The obligation of a High Contracting Party to allow the free passage of the consignments indicated in the preceding paragraph is subject to the condition that this Party is satisfied that there are no serious reasons for fearing:
(a) that the consignments may be diverted from their destination,
(b) that the control may not be effective, or
(c) that a definite advantage may accrue to the military efforts or economy of the enemy through the substitution of the above-mentioned consignments for goods which would otherwise be provided by the enemy or through the release of such material, services or facilities as would otherwise be required for the production of such goods.
With regard to occupying powers, the manual states:
If the whole or part of an occupied territory is inadequately supplied, the Occupying Power shall agree to relief schemes on behalf of the … population, and shall facilitate them by all the means at its disposal.
Such schemes … shall consist, in particular, of the provision of the consignments of foodstuffs, medical supplies and clothing.
The manual also provides that the ICRC, the National Red Cross (or equivalent) Society or any other organization that may assist protected persons “shall be granted all facilities for [assisting protected persons] by the authorities, within the bounds set by military or security considerations”.
The US Naval Handbook (2007) states: “The  Geneva Conventions recognize the special status of the ICRC and have assigned specific tasks for it to perform, including … providing relief to the civilian population of occupied territories.”

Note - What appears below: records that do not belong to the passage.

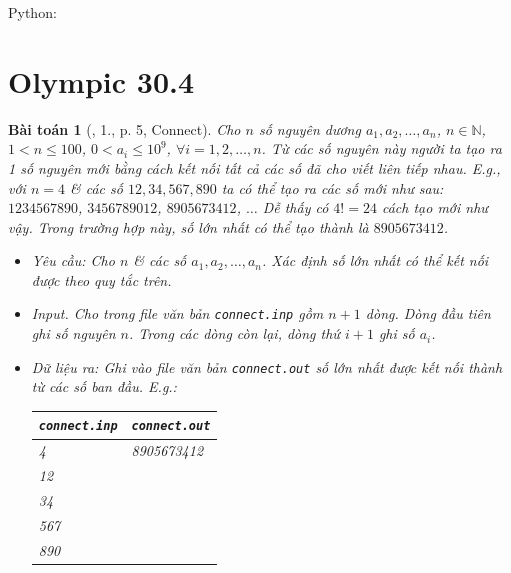 \documentclass{article}
\newtheorem{baitoan}{Bài toán}
\begin{document}
Python:



\section{Olympic 30.4}

\begin{baitoan}[\cite{Olympic30-4_2010_Tin_Hoc}, 1., p. 5, Connect]
	Cho $n$ số nguyên dương $a_1,a_2,\ldots,a_n$, $n\in\mathbb{N}$, $1 < n\le100$, $0 < a_i\le10^9$, $\forall i = 1,2,\ldots,n$. Từ các số nguyên này người ta tạo ra 1 số nguyên mới bằng cách kết nối tất cả các số đã cho viết liên tiếp nhau. E.g., với $n = 4$ \& các số $12,34,567,890$ ta có thể tạo ra các số mới như sau: $1234567890$, $3456789012$, $8905673412$, $\ldots$ Dễ thấy có $4! = 24$ cách tạo mới như vậy. Trong trường hợp này, số lớn nhất có thể tạo thành là $8905673412$.
	\begin{itemize}
		\item {\sf Yêu cầu:} Cho $n$ \& các số $a_1,a_2,\ldots,a_n$. Xác định số lớn nhất có thể kết nối được theo quy tắc trên.
		\item {\sf Input.} Cho trong file văn bản \verb|connect.inp| gồm $n + 1$ dòng. Dòng đầu tiên ghi số nguyên $n$. Trong các dòng còn lại, dòng thứ $i + 1$ ghi số $a_i$.
		\item \emph{Dữ liệu ra:} Ghi vào file văn bản \verb|connect.out| số lớn nhất được kết nối thành từ các số ban đầu. E.g.:
		\begin{table}[H]
			\centering
			\begin{tabular}{|l|l|}
				\hline
				{\tt connect.inp} & {\tt connect.out} \\
				\hline
				4 & 8905673412 \\
				12 &  \\
				34 &  \\
				567 &  \\
				890 &  \\
				\hline
			\end{tabular}
		\end{table}
	\end{itemize}
\end{baitoan}
\end{document}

In submitting the 1977 Additional Protocol II to the Senate for advice and consent to ratification, the US President, commenting on Article 18 of the Protocol, stated: “The parties to a conflict have a duty not to refuse passage of relief supplies for arbitrary reasons.”
In 1987, the Deputy Legal Adviser of the US Department of State affirmed:
We support the principle … subject to the requirements of imperative military necessity, that impartial relief actions necessary for the survival of the civilian population be permitted and encouraged …
We support the principle … that the ICRC and the relevant Red Cross or Red Crescent organizations be granted all necessary facilities and access to enable them to carry out their humanitarian functions.
According to the Report on US Practice, it is the opinio juris of the United States that:
Special agreements are necessary in order for relief personnel and vehicles to pass through military lines or receive special protection. It is a violation of international humanitarian law to deny conclusion of such agreements for arbitrary reasons …
Some conditions which the US government would not regard as arbitrary may be inferred from legislation dealing with relief shipments from the United States to regions of conflict. These include adequate procedures to ensure that the relief actually reaches the persons for whom it is intended, and any condition necessary to ensure the safety of the armed forces in combat.